Ed ora, la filosofia spicciola per chi sul mercato del lavoro c'è già e vuole cambiare.
  1. Non "spammare" (linguaggio web, me ne rendo conto, lo "spam" è l'attività di inviare email a caso, magari con fini pubblicitari o di vendita). Ovvero non inviate cv a caso, con la tattica del " 'ndo cojo cojo".
  2. Non puntare solo sulla c.d. SEO (search engine optimization, ovvero la tecnica che si usa sul web per far sì che il proprio sito esca tra i primi risultati dei motori di ricerca), ovvero non infarcite il cv di termini presi pari pari dell'annuncio e non veritieri, servirà a ben poco.
  3. Non millantare conoscenze/competenze che non si hanno. I nodi verranno al pettine.
  4. In sintesi, rinunciare ad un pezzettino del proprio egosimo nel breve periodo, per un beneficio diffuso per tutti nel medio-lungo periodo. L'utilizzo dei programmi di ricerca parola chiave può essere subdolo, ma lo è ancora di più farsi concorrenza sleale tra chi è dallo stesso lato della trincea.
Perfetto, direte voi, ci hai fatto la tua brava lezioncina dall'alto della tua saggezza cosmica, adesso possiamo andare? Non ancora, ho quasi finito, aspettate. E prima di alzare indici o parole di accusa, ricordate che questi sono "consigli operativi" a chi, oggettivamente, PUO' metterli in pratica e PUO' incidere positivamente sullo stato delle cose (ovvero chi è ancora in fase di scelta del percorso di studi, e chi un lavoro ce l'ha già ma vuole cambiarlo). Se non vi identificate in una delle due casistiche, non prendetevela, non era diretto a voi. A voi penseremo in maniera meno sintetica, e più approfondita, perchè i vostri sono problemi che vengono dal passato, e non basta qualche "accorgimento" per risolverli, serve una strategia, una visione, ma anche una buona dose di realismo e concertazione.

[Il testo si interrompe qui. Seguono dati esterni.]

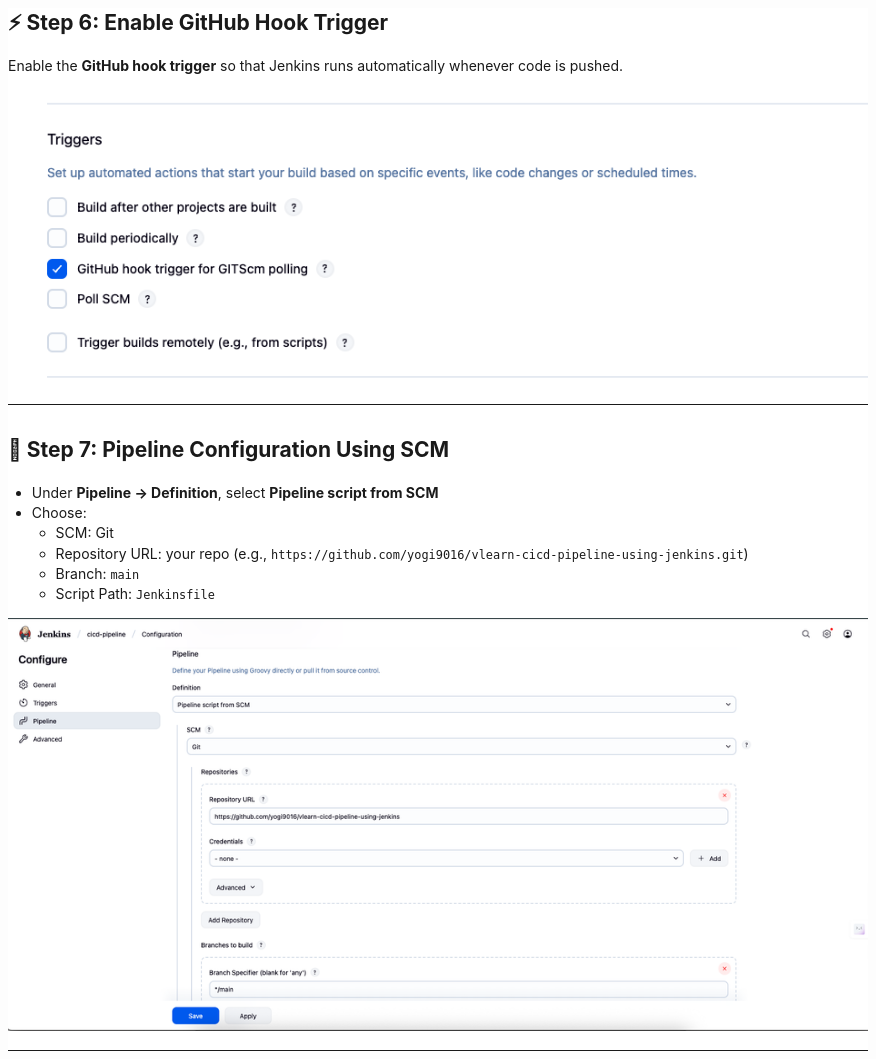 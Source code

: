 
## ⚡ Step 6: Enable GitHub Hook Trigger

Enable the **GitHub hook trigger** so that Jenkins runs automatically whenever code is pushed.

![alt text](images/image-9.png)

---

## 🧩 Step 7: Pipeline Configuration Using SCM

- Under **Pipeline → Definition**, select **Pipeline script from SCM**
- Choose:
  - SCM: Git
  - Repository URL: your repo (e.g., `https://github.com/yogi9016/vlearn-cicd-pipeline-using-jenkins.git`)
  - Branch: `main`
  - Script Path: `Jenkinsfile`

![alt text](images/image-10.png)

--- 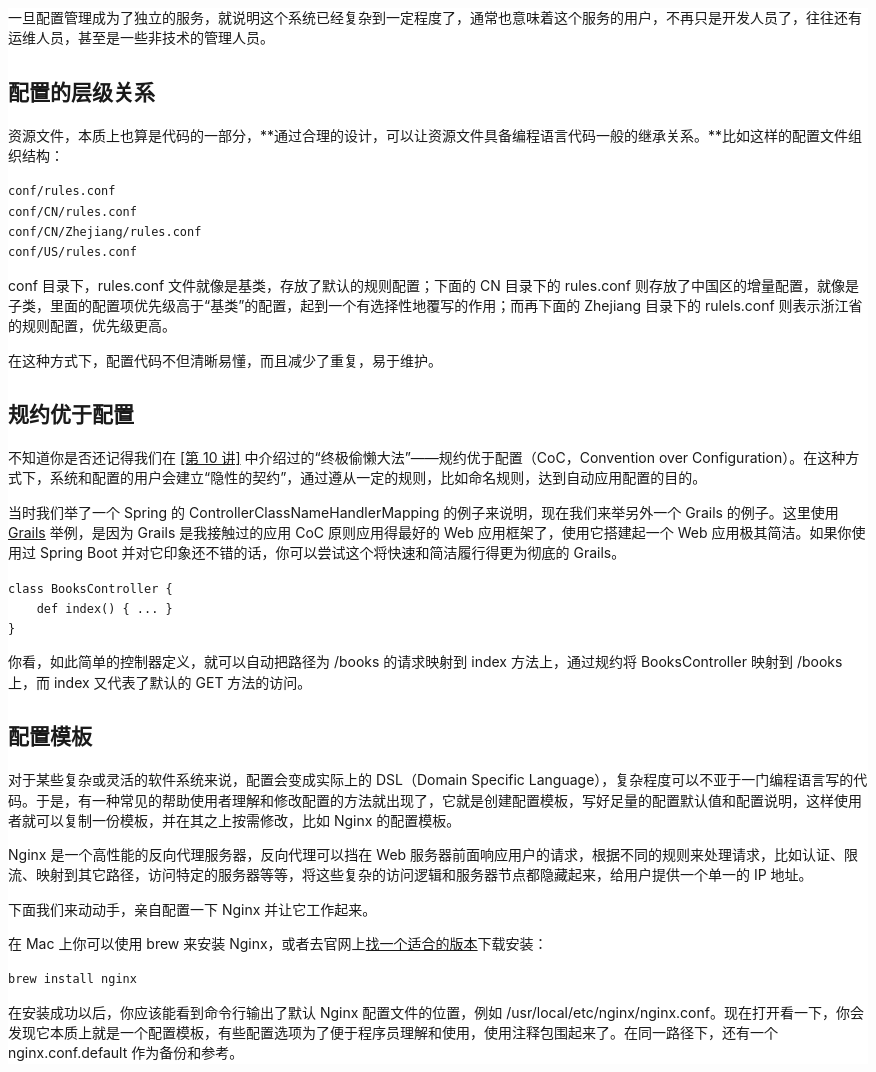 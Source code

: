 一旦配置管理成为了独立的服务，就说明这个系统已经复杂到一定程度了，通常也意味着这个服务的用户，不再只是开发人员了，往往还有运维人员，甚至是一些非技术的管理人员。

## 配置的层级关系

资源文件，本质上也算是代码的一部分，**通过合理的设计，可以让资源文件具备编程语言代码一般的继承关系。**比如这样的配置文件组织结构：

```
conf/rules.conf
conf/CN/rules.conf
conf/CN/Zhejiang/rules.conf
conf/US/rules.conf

```

conf 目录下，rules.conf 文件就像是基类，存放了默认的规则配置；下面的 CN 目录下的 rules.conf 则存放了中国区的增量配置，就像是子类，里面的配置项优先级高于“基类”的配置，起到一个有选择性地覆写的作用；而再下面的 Zhejiang 目录下的 rulels.conf 则表示浙江省的规则配置，优先级更高。

在这种方式下，配置代码不但清晰易懂，而且减少了重复，易于维护。

## 规约优于配置

不知道你是否还记得我们在  [[第 10 讲]](https://time.geekbang.org/column/article/143834) 中介绍过的“终极偷懒大法”——规约优于配置（CoC，Convention over Configuration）。在这种方式下，系统和配置的用户会建立“隐性的契约”，通过遵从一定的规则，比如命名规则，达到自动应用配置的目的。

当时我们举了一个 Spring 的 ControllerClassNameHandlerMapping 的例子来说明，现在我们来举另外一个 Grails 的例子。这里使用 [Grails](https://grails.org/) 举例，是因为 Grails 是我接触过的应用 CoC 原则应用得最好的 Web 应用框架了，使用它搭建起一个 Web 应用极其简洁。如果你使用过 Spring Boot 并对它印象还不错的话，你可以尝试这个将快速和简洁履行得更为彻底的 Grails。

```
class BooksController {
    def index() { ... }
}

```

你看，如此简单的控制器定义，就可以自动把路径为 /books 的请求映射到 index 方法上，通过规约将 BooksController 映射到 /books 上，而 index 又代表了默认的 GET 方法的访问。

## 配置模板

对于某些复杂或灵活的软件系统来说，配置会变成实际上的 DSL（Domain Specific Language），复杂程度可以不亚于一门编程语言写的代码。于是，有一种常见的帮助使用者理解和修改配置的方法就出现了，它就是创建配置模板，写好足量的配置默认值和配置说明，这样使用者就可以复制一份模板，并在其之上按需修改，比如 Nginx 的配置模板。

Nginx 是一个高性能的反向代理服务器，反向代理可以挡在 Web 服务器前面响应用户的请求，根据不同的规则来处理请求，比如认证、限流、映射到其它路径，访问特定的服务器等等，将这些复杂的访问逻辑和服务器节点都隐藏起来，给用户提供一个单一的 IP 地址。

下面我们来动动手，亲自配置一下 Nginx 并让它工作起来。

在 Mac 上你可以使用 brew 来安装 Nginx，或者去官网上[找一个适合的版本](http://nginx.org/en/download.html)下载安装：

```
brew install nginx

```

在安装成功以后，你应该能看到命令行输出了默认 Nginx 配置文件的位置，例如 /usr/local/etc/nginx/nginx.conf。现在打开看一下，你会发现它本质上就是一个配置模板，有些配置选项为了便于程序员理解和使用，使用注释包围起来了。在同一路径下，还有一个 nginx.conf.default 作为备份和参考。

Tutto quanto sopra, come detto, è un pretesto per esprimere il concetto di fondo che da qui in avanti permeerà il blog. Un concetto vecchio come il cucco, ma che soprattutto in questo periodo di crisi (economica ma anche di valori) è tremendamente attuale.

E' necessario riscoprire la dimensione umana e sociale dello "stare insieme". Pensiamo al bene ed al benessere comune, ed i vantaggi saranno diffusi e tangibili per tutti. Rompiamo il meccanismo che ci mette gli uni contro gli altri in una "guerra tra poveracci". La libertà di ognuno finisce dove comincia quella dell'altro. E' questo il concetto di fondo di una repubblica e di una democrazia. Spintonarci, passarsi avanti, fare i furbi, paga nell'immediato, ma danneggia tutti, in primis che ha perpetrato l'iniquo gesto, dopo poco.

Questo sarà il pensiero che guiderà tutti i nostri prossimi interventi. Le soluzioni "operative" che proporremo per la Roma 2.0, non saranno frutto di anni di ricerche di qualche professore chiuso in qualche biblioteca fuori dal tempo, saranno idee di gente che tutti i giorni ha a che fare con la nostra realtà, basate sul concetto di fondo "siamo una collettività, aiutiamoci gli uni con gli altri".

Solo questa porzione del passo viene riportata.